### ASSIGNED TASK
Except for the pictures, reproduce the records word for word.

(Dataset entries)
§

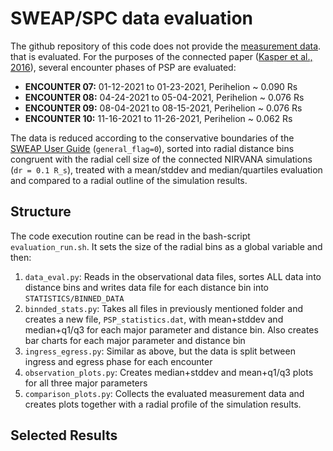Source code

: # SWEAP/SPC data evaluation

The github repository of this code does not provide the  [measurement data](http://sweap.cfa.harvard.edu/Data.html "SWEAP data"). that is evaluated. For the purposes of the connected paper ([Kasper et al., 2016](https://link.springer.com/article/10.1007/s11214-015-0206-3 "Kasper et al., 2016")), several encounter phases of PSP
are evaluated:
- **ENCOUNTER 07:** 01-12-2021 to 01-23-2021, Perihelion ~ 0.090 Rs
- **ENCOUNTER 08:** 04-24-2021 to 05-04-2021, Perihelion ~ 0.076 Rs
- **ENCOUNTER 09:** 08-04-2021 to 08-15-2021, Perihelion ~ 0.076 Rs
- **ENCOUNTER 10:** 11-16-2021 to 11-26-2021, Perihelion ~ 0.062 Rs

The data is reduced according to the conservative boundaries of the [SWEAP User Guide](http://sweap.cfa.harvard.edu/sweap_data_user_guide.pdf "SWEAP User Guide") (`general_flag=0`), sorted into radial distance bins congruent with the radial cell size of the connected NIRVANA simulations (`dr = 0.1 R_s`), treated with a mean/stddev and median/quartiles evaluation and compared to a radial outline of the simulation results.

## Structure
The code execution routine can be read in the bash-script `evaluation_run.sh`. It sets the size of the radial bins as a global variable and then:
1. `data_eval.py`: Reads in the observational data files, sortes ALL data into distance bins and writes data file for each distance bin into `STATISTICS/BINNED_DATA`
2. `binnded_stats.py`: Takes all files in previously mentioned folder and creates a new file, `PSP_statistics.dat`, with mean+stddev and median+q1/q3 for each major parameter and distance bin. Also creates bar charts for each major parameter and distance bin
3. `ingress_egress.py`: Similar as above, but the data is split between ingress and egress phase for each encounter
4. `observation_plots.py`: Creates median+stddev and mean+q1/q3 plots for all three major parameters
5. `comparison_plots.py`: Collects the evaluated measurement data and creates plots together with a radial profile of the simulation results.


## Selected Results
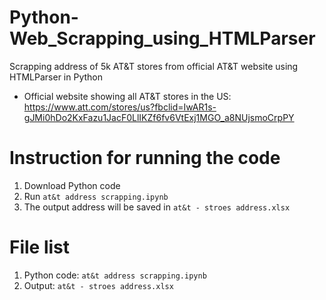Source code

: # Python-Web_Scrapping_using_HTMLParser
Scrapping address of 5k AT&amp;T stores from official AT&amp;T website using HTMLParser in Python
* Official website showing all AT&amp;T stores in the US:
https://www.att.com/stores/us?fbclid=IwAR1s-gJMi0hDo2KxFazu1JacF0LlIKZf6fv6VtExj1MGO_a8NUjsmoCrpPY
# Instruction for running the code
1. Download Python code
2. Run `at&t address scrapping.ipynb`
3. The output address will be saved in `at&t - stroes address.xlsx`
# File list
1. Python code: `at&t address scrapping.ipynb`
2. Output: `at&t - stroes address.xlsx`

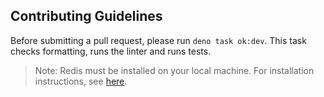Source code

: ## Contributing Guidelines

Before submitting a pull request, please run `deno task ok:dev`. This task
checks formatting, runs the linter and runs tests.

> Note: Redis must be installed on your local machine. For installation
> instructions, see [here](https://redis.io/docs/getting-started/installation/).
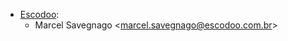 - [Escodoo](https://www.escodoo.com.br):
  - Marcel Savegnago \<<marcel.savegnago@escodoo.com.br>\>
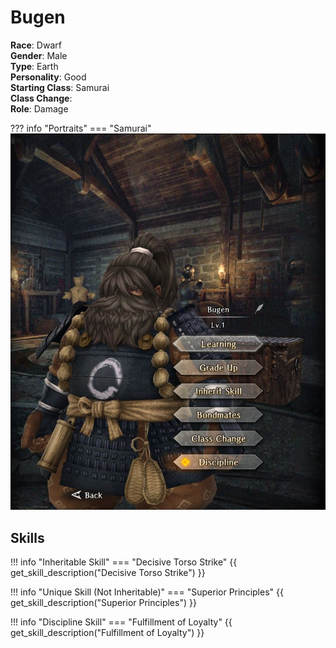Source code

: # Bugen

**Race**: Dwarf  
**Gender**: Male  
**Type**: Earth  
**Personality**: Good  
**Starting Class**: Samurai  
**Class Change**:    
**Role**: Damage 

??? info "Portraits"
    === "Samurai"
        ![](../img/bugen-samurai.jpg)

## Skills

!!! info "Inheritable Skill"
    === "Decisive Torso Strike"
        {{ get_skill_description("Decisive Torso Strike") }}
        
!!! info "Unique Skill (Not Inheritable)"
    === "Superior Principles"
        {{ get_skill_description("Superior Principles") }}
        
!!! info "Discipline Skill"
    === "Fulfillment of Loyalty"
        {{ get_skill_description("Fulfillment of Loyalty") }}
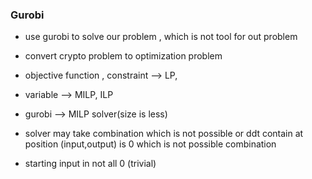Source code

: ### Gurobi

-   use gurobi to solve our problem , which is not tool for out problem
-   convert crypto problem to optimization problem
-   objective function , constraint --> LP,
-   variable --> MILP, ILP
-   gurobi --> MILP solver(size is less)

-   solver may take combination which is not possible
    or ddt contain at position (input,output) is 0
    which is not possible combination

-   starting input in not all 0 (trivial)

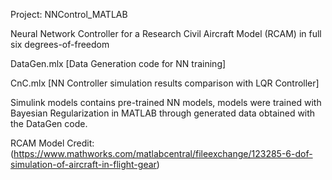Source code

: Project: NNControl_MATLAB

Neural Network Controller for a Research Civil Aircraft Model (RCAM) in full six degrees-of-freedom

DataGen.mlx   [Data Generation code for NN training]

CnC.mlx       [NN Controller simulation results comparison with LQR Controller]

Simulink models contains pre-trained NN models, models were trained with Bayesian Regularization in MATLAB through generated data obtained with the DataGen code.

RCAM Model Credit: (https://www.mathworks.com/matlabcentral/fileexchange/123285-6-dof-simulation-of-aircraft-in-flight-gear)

§

### SOLUTION TO THE EXERCISE
Source code

: # SWEAP/SPC data evaluation

The github repository of this code does not provide the  [measurement data](http://sweap.cfa.harvard.edu/Data.html "SWEAP data"). that is evaluated. For the purposes of the connected paper ([Kasper et al., 2016](https://link.springer.com/article/10.1007/s11214-015-0206-3 "Kasper et al., 2016")), several encounter phases of PSP
are evaluated:
- **ENCOUNTER 07:** 01-12-2021 to 01-23-2021, Perihelion ~ 0.090 Rs
- **ENCOUNTER 08:** 04-24-2021 to 05-04-2021, Perihelion ~ 0.076 Rs
- **ENCOUNTER 09:** 08-04-2021 to 08-15-2021, Perihelion ~ 0.076 Rs
- **ENCOUNTER 10:** 11-16-2021 to 11-26-2021, Perihelion ~ 0.062 Rs

The data is reduced according to the conservative boundaries of the [SWEAP User Guide](http://sweap.cfa.harvard.edu/sweap_data_user_guide.pdf "SWEAP User Guide") (`general_flag=0`), sorted into radial distance bins congruent with the radial cell size of the connected NIRVANA simulations (`dr = 0.1 R_s`), treated with a mean/stddev and median/quartiles evaluation and compared to a radial outline of the simulation results.

## Structure
The code execution routine can be read in the bash-script `evaluation_run.sh`. It sets the size of the radial bins as a global variable and then:
1. `data_eval.py`: Reads in the observational data files, sortes ALL data into distance bins and writes data file for each distance bin into `STATISTICS/BINNED_DATA`
2. `binnded_stats.py`: Takes all files in previously mentioned folder and creates a new file, `PSP_statistics.dat`, with mean+stddev and median+q1/q3 for each major parameter and distance bin. Also creates bar charts for each major parameter and distance bin
3. `ingress_egress.py`: Similar as above, but the data is split between ingress and egress phase for each encounter
4. `observation_plots.py`: Creates median+stddev and mean+q1/q3 plots for all three major parameters
5. `comparison_plots.py`: Collects the evaluated measurement data and creates plots together with a radial profile of the simulation results.


## Selected Results
Source code

: # Python-Web_Scrapping_using_HTMLParser
Scrapping address of 5k AT&amp;T stores from official AT&amp;T website using HTMLParser in Python
* Official website showing all AT&amp;T stores in the US:
https://www.att.com/stores/us?fbclid=IwAR1s-gJMi0hDo2KxFazu1JacF0LlIKZf6fv6VtExj1MGO_a8NUjsmoCrpPY
# Instruction for running the code
1. Download Python code
2. Run `at&t address scrapping.ipynb`
3. The output address will be saved in `at&t - stroes address.xlsx`
# File list
1. Python code: `at&t address scrapping.ipynb`
2. Output: `at&t - stroes address.xlsx`

Source code

: ## Contributing Guidelines

Before submitting a pull request, please run `deno task ok:dev`. This task
checks formatting, runs the linter and runs tests.

> Note: Redis must be installed on your local machine. For installation
> instructions, see [here](https://redis.io/docs/getting-started/installation/).
 - [Escodoo](https://www.escodoo.com.br):
  - Marcel Savegnago \<<marcel.savegnago@escodoo.com.br>\>
Source code

: # Bugen

**Race**: Dwarf  
**Gender**: Male  
**Type**: Earth  
**Personality**: Good  
**Starting Class**: Samurai  
**Class Change**:    
**Role**: Damage 

??? info "Portraits"
    === "Samurai"
        ![](../img/bugen-samurai.jpg)

## Skills

!!! info "Inheritable Skill"
    === "Decisive Torso Strike"
        {{ get_skill_description("Decisive Torso Strike") }}
        
!!! info "Unique Skill (Not Inheritable)"
    === "Superior Principles"
        {{ get_skill_description("Superior Principles") }}
        
!!! info "Discipline Skill"
    === "Fulfillment of Loyalty"
        {{ get_skill_description("Fulfillment of Loyalty") }}
Source code

: ### Gurobi

-   use gurobi to solve our problem , which is not tool for out problem
-   convert crypto problem to optimization problem
-   objective function , constraint --> LP,
-   variable --> MILP, ILP
-   gurobi --> MILP solver(size is less)

-   solver may take combination which is not possible
    or ddt contain at position (input,output) is 0
    which is not possible combination

-   starting input in not all 0 (trivial)

Source code

: Project: NNControl_MATLAB

Neural Network Controller for a Research Civil Aircraft Model (RCAM) in full six degrees-of-freedom

DataGen.mlx   [Data Generation code for NN training]

CnC.mlx       [NN Controller simulation results comparison with LQR Controller]

Simulink models contains pre-trained NN models, models were trained with Bayesian Regularization in MATLAB through generated data obtained with the DataGen code.

RCAM Model Credit: (https://www.mathworks.com/matlabcentral/fileexchange/123285-6-dof-simulation-of-aircraft-in-flight-gear)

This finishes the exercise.